Fiat and Chrysler CEO Sergio Marchionne suggested Wednesday that Chrysler may delay its initial public offering depending on the cash needs of the U.S. automaker and the auto workers union trust fund.
Marchionne has previously hinted that an IPO could happen by the end of the year.
He said a decision on whether and when to take Chrysler public would depend on how much the automaker itself and the United Auto Workers health care trust, which pays health benefits for retirees and holds a 63.5 percent share in Chrysler, need liquidity.
"If those two needs are not there, then the IPO of Chrysler may or may not become relevant," Marchionne told reporters after a Fiat shareholders meeting.
But he added: "It is rational, maybe reasonable, to expect that there will be an IPO. It can't be done very quickly. We just filed with the SEC, we're still working our way through the comments. We have to get ready to be a public company again, and issuing securities takes time. We should do it properly."
Fiat SpA, which took over management of Chrysler LCC 21 months ago, increased its stake in the once-bankrupt automaker, Detroit's third largest, to 25 percent this year. Marchionne confirmed that it expects to raise it to 35 percent by the end of the year. At that point, it could go even further and raise its stake to majority 51-percent stake if Chrysler repays loans to the U.S. and Canadian governments. Marchionne is talking to banks about refinancing.
"Our goal remains to achieve a stake of more than 51 percent within the year," Marchionne said.

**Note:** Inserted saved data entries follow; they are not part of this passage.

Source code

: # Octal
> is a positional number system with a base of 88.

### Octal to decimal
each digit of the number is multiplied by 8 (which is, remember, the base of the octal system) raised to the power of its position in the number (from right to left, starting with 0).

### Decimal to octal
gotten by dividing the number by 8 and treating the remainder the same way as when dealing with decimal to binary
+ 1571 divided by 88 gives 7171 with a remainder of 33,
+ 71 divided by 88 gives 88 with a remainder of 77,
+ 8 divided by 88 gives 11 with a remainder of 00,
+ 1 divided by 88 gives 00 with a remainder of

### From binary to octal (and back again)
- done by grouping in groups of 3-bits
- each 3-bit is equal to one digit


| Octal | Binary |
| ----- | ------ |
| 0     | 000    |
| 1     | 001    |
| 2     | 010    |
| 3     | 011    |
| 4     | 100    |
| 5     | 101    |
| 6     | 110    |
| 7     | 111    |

At that point, Chrysler could launch an IPO.
Marchionne said Fiat had other options for further increasing its stake beyond 51 percent _ including the possibility to acquire an additional 8-percent stake from the U.S. Treasury, he said. Treasury owns 9.2 percent of Chrysler while the Canadian government holds another 2.3 percent.
Marchionne also said that Chrysler production will probably be "negatively impacted" by the supply chain problems created by the tsunami and earthquake in Japan earlier this month. Chrysler has already said it has had to stop taking orders for certain paint colors because a specialized pigment produced in Japan is not available, and Marchionne said delivery of electronics components to Chrysler has been slowed.
"It will probably have a negative impact on production, particularly in the United States," Marchionne said. He did not specify models or otherwise estimate potential production delays.
"It is an evolving scenario. ... What we are looking at is a dislocation of anywhere from one to three weeks," Marchionne said.
Fiat's European and Brazilian businesses don't appear to be impacted, he said.
Katie Hepler, a Chrysler spokeswoman at its headquarters in Auburn Hills, Mich., would not comment Wednesday on possible U.S. production cuts.
Marchionne told shareholders earlier that the two automakers potentially could generate combined revenues of euro100 billion ($141 billion) by 2014.